Starting with the line that contains "GetCanEditOk returns a" and stopping after the line that contains "### SetCanEditNil", copy the entries below exactly. Include nothing else.

#### RECORD EXTRACTS
============================================================

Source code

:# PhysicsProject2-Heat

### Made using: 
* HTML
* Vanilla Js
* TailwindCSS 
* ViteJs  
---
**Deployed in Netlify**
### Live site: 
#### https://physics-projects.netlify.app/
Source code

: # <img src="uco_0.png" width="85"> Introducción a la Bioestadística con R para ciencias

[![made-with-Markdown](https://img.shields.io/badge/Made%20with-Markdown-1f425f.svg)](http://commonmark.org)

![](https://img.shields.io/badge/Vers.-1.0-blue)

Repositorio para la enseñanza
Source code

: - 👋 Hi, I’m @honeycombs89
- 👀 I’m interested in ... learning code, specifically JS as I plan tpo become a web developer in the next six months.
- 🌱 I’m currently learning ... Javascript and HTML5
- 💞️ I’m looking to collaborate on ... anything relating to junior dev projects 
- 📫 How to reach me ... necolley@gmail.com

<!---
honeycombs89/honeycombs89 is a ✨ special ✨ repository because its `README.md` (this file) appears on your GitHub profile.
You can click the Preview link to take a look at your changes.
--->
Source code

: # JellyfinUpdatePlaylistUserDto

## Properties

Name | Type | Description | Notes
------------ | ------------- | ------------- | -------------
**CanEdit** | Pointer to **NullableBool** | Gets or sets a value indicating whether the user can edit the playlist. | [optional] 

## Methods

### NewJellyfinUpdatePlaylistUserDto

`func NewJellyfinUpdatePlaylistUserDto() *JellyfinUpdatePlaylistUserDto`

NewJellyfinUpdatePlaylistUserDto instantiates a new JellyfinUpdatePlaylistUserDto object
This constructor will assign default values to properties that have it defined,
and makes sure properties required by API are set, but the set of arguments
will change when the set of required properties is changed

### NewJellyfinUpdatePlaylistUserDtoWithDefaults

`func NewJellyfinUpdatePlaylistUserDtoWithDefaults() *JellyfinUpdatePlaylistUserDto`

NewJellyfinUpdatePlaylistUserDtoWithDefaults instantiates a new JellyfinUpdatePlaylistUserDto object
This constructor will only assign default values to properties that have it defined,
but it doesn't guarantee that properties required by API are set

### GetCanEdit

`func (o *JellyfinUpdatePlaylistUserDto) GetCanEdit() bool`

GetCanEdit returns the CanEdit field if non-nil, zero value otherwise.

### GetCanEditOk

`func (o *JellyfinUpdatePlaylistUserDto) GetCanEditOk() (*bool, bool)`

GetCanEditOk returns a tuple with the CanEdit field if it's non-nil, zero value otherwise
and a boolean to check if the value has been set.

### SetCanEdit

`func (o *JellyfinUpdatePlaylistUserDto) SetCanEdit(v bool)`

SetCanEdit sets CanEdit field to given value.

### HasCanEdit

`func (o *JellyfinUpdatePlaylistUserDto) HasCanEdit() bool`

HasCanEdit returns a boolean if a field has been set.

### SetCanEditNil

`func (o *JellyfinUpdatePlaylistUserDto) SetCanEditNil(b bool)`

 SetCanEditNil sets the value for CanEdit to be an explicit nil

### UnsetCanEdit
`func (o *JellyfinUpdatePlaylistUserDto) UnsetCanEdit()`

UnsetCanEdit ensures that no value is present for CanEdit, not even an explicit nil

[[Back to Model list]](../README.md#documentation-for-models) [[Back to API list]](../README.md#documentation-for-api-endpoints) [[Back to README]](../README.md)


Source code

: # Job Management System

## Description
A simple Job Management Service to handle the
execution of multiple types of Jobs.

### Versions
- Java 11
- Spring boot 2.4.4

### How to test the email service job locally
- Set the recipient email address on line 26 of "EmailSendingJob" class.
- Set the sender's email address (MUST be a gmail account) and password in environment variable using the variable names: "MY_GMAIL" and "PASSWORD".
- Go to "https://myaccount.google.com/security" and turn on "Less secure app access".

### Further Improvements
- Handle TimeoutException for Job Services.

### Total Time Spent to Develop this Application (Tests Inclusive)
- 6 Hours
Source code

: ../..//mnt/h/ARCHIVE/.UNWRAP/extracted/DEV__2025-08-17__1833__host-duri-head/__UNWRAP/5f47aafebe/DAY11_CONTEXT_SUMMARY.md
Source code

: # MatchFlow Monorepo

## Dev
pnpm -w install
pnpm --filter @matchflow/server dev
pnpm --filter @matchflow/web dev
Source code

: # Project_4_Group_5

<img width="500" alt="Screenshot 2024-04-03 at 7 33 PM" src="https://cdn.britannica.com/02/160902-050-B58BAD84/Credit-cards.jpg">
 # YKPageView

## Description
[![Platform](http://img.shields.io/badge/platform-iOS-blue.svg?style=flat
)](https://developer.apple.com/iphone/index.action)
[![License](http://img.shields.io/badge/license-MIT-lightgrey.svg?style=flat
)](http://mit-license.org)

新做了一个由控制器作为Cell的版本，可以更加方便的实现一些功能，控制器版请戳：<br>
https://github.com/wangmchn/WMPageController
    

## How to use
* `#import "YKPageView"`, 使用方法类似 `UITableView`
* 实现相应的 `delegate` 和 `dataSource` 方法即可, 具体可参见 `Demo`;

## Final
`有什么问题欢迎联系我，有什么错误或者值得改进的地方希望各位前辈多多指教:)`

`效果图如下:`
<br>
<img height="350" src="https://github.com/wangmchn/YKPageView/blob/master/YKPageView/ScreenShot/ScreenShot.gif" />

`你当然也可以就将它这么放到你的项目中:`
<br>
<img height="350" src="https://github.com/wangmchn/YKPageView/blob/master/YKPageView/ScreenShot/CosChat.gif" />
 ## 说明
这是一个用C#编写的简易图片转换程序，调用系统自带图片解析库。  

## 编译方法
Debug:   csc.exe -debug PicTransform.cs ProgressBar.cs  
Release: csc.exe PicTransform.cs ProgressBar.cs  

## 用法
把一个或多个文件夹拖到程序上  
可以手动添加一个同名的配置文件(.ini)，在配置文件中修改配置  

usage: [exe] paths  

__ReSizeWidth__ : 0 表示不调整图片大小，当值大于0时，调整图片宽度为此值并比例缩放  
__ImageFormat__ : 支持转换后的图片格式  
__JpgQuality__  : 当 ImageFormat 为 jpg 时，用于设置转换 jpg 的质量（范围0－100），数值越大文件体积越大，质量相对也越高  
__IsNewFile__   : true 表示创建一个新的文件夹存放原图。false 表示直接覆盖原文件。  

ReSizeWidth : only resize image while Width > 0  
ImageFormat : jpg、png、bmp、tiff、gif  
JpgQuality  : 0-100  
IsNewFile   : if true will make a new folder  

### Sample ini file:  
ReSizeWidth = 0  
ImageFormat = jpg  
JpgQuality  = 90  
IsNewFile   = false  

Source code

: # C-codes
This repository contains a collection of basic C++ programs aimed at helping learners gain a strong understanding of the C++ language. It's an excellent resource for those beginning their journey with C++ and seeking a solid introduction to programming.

============================================================

#### TASK RESULT
GetCanEditOk returns a tuple with the CanEdit field if it's non-nil, zero value otherwise
and a boolean to check if the value has been set.

### SetCanEdit

`func (o *JellyfinUpdatePlaylistUserDto) SetCanEdit(v bool)`

SetCanEdit sets CanEdit field to given value.

### HasCanEdit

`func (o *JellyfinUpdatePlaylistUserDto) HasCanEdit() bool`

HasCanEdit returns a boolean if a field has been set.

### SetCanEditNil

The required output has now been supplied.